[deliverable/binutils-gdb.git] / gas / doc / c-bfin.texi

@c Copyright 2005, 2006, 2009
@c Free Software Foundation, Inc.
@c This is part of the GAS manual.
@c For copying conditions, see the file as.texinfo.
@ifset GENERIC
@page
@node Blackfin-Dependent
@chapter Blackfin Dependent Features
@end ifset
@ifclear GENERIC
@node Machine Dependencies
@chapter Blackfin Dependent Features
@end ifclear

@cindex Blackfin support
@menu
* Blackfin Options::		Blackfin Options
* Blackfin Syntax::		Blackfin Syntax
* Blackfin Directives::		Blackfin Directives
@end menu

@node Blackfin Options
@section Options
@cindex Blackfin options (none)
@cindex options for Blackfin (none)

@table @code

@cindex @code{-mcpu=} command line option, Blackfin
@item -mcpu=@var{processor}@r{[}-@var{sirevision}@r{]}
This option specifies the target processor.  The optional @var{sirevision}
is not used in assembler.  It's here such that GCC can easily pass down its
@code{-mcpu=} option.  The assembler will issue an
error message if an attempt is made to assemble an instruction which
will not execute on the target processor.  The following processor names are
recognized: 
@code{bf512},
@code{bf514},
@code{bf516},
@code{bf518},
@code{bf522},
@code{bf523},
@code{bf524},
@code{bf525},
@code{bf526},
@code{bf527},
@code{bf531},
@code{bf532},
@code{bf533},
@code{bf534},
@code{bf535} (not implemented yet),
@code{bf536},
@code{bf537},
@code{bf538},
@code{bf539},
@code{bf542},
@code{bf542m},
@code{bf544},
@code{bf544m},
@code{bf547},
@code{bf547m},
@code{bf548},
@code{bf548m},
@code{bf549},
@code{bf549m},
and
@code{bf561}.

@end table

@node Blackfin Syntax
@section Syntax
@cindex Blackfin syntax
@cindex syntax, Blackfin

@table @code
@item Special Characters
Assembler input is free format and may appear anywhere on the line.
One instruction may extend across multiple lines or more than one
instruction may appear on the same line.  White space (space, tab,
comments or newline) may appear anywhere between tokens.  A token must
not have embedded spaces.  Tokens include numbers, register names,
keywords, user identifiers, and also some multicharacter special 
symbols like "+=", "/*" or "||".

@item Instruction Delimiting
A semicolon must terminate every instruction.  Sometimes a complete
instruction will consist of more than one operation.  There are two 
cases where this occurs.  The first is when two general operations
are combined.  Normally a comma separates the different parts, as in

@smallexample
a0= r3.h * r2.l, a1 = r3.l * r2.h ;
@end smallexample

The second case occurs when a general instruction is combined with one
or two memory references for joint issue.  The latter portions are
set off by a "||" token.

@smallexample
a0 = r3.h * r2.l || r1 = [p3++] || r4 = [i2++];
@end smallexample

@item Register Names

The assembler treats register names and instruction keywords in a case
insensitive manner.  User identifiers are case sensitive.  Thus, R3.l,
R3.L, r3.l and r3.L are all equivalent input to the assembler.
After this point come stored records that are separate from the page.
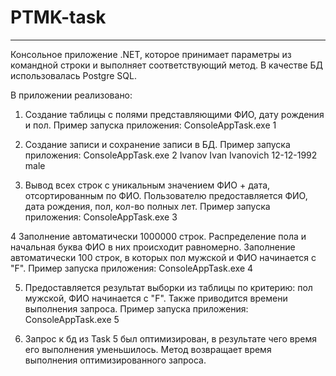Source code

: # PTMK-task
___
Консольное приложение .NET, которое принимает параметры из командной строки и выполняет соответствующий метод. В качестве БД использовалась Postgre SQL.

В приложении реализовано:
1. Создание таблицы с полями представляющими ФИО, дату рождения и пол. 
Пример запуска приложения: ConsoleAppTask.exe 1

2. Создание записи и сохранение записи в БД.
Пример запуска приложения: ConsoleAppTask.exe 2 Ivanov Ivan Ivanovich 12-12-1992 male

3. Вывод всех строк с уникальным значением ФИО + дата, отсортированным по ФИО. Пользователю предоставляется ФИО, дата рождения, пол, кол-во полных лет.
Пример запуска приложения: ConsoleAppTask.exe 3

4 Заполнение автоматически 1000000 строк. Распределение пола и начальная буква ФИО в них происходит равномерно. Заполнение автоматически 100 строк, в которых пол мужской и ФИО начинается с "F". Пример запуска приложения: ConsoleAppTask.exe 4

5. Предоставляется результат выборки из таблицы по критерию: пол мужской, ФИО  начинается с "F". Также приводится времени выполнения запроса.
Пример запуска приложения: ConsoleAppTask.exe 5

6. Запрос к бд из Task 5 был оптимизирован, в результате чего время его выполнения уменьшилось. Метод возвращает время выполнения оптимизированного запроса.
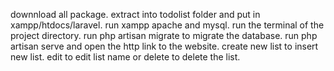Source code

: downnload all package.
extract into todolist folder and put in xampp/htdocs/laravel.
run xampp apache and mysql.
run the terminal of the project directory.
run php artisan migrate to migrate the database.
run php artisan serve and open the http link to the website.
create new list to insert new list.
edit to edit list name or delete to delete the list. 
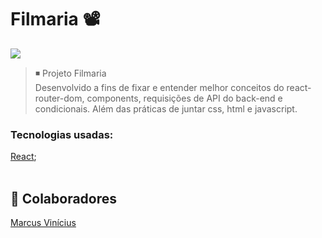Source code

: # Filmaria 📽️ 


<img src="./src/assets/filmariaproject.gif">


>◾ Projeto Filmaria <br>
Desenvolvido a fins de fixar e entender melhor conceitos do react-router-dom, components, requisições de API do back-end e condicionais. Além das práticas de juntar css, html e javascript.
 




### Tecnologias usadas:
<a href="https://pt-br.reactjs.org/docs/getting-started.html" target="blank">React</a>;
<br>
<br>


## 🤝 Colaboradores

<a href="https://www.linkedin.com/in/marcusviniciusbeghelisantos/" target="blank">Marcus Vinícius</a><br>




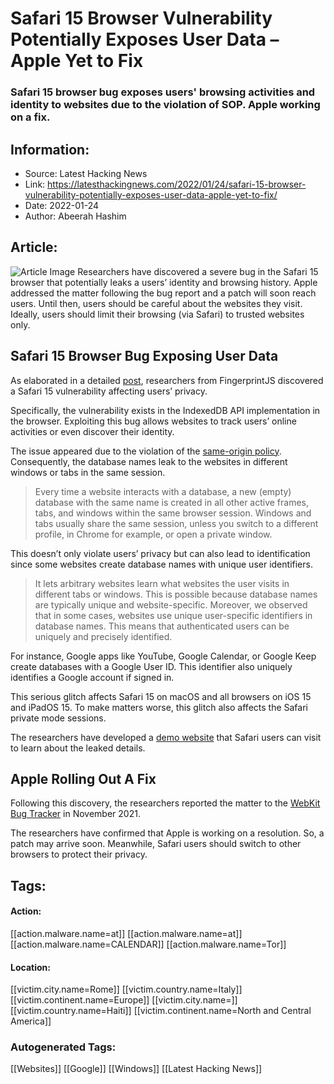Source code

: # Safari 15 Browser Vulnerability Potentially Exposes User Data – Apple Yet to Fix
### Safari 15 browser bug exposes users' browsing activities and identity to websites due to the violation of SOP. Apple working on a fix.

## Information:
+ Source: Latest Hacking News
+ Link: https://latesthackingnews.com/2022/01/24/safari-15-browser-vulnerability-potentially-exposes-user-data-apple-yet-to-fix/
+ Date: 2022-01-24
+ Author: Abeerah Hashim


## Article:
![Article Image](https://latesthackingnews.com/wp-content/uploads/2018/06/Apple-Safari.jpg)
 Researchers have discovered a severe bug in the Safari 15 browser that potentially leaks a users’ identity and browsing history. Apple addressed the matter following the bug report and a patch will soon reach users. Until then, users should be careful about the websites they visit. Ideally, users should limit their browsing (via Safari) to trusted websites only.

 Safari 15 Browser Bug Exposing User Data
----------------------------------------

 As elaborated in a detailed [post](https://fingerprintjs.com/blog/indexeddb-api-browser-vulnerability-safari-15/), researchers from FingerprintJS discovered a Safari 15 vulnerability affecting users’ privacy.

 Specifically, the vulnerability exists in the IndexedDB API implementation in the browser. Exploiting this bug allows websites to track users’ online activities or even discover their identity.

 The issue appeared due to the violation of the [same-origin policy](https://latesthackingnews.com/2017/05/15/what-do-you-know-about-sop/). Consequently, the database names leak to the websites in different windows or tabs in the same session.

 
> Every time a website interacts with a database, a new (empty) database with the same name is created in all other active frames, tabs, and windows within the same browser session. Windows and tabs usually share the same session, unless you switch to a different profile, in Chrome for example, or open a private window.
> 
> 

 This doesn’t only violate users’ privacy but can also lead to identification since some websites create database names with unique user identifiers.

 
> It lets arbitrary websites learn what websites the user visits in different tabs or windows. This is possible because database names are typically unique and website-specific. Moreover, we observed that in some cases, websites use unique user-specific identifiers in database names. This means that authenticated users can be uniquely and precisely identified.
> 
> 

 For instance, Google apps like YouTube, Google Calendar, or Google Keep create databases with a Google User ID. This identifier also uniquely identifies a Google account if signed in.

 This serious glitch affects Safari 15 on macOS and all browsers on iOS 15 and iPadOS 15. To make matters worse, this glitch also affects the Safari private mode sessions.

 The researchers have developed a [demo website](https://safarileaks.com/) that Safari users can visit to learn about the leaked details.

 Apple Rolling Out A Fix
-----------------------

 Following this discovery, the researchers reported the matter to the [WebKit Bug Tracker](https://bugs.webkit.org/) in November 2021.

 The researchers have confirmed that Apple is working on a resolution. So, a patch may arrive soon. Meanwhile, Safari users should switch to other browsers to protect their privacy.

   


## Tags:

#### Action:
[[action.malware.name=at]] [[action.malware.name=at]] [[action.malware.name=CALENDAR]] [[action.malware.name=Tor]]

#### Location:
[[victim.city.name=Rome]] [[victim.country.name=Italy]] [[victim.continent.name=Europe]] [[victim.city.name=]] [[victim.country.name=Haiti]] [[victim.continent.name=North and Central America]]

### Autogenerated Tags:
[[Websites]] [[Google]] [[Windows]] [[Latest Hacking News]]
Register names are reserved and may not be used as program identifiers.

Some operations (such as "Move Register") require a register pair. 
Register pairs are always data registers and are denoted using a colon,
eg., R3:2.  The larger number must be written firsts.  Note that the 
hardware only supports odd-even pairs, eg., R7:6, R5:4, R3:2, and R1:0.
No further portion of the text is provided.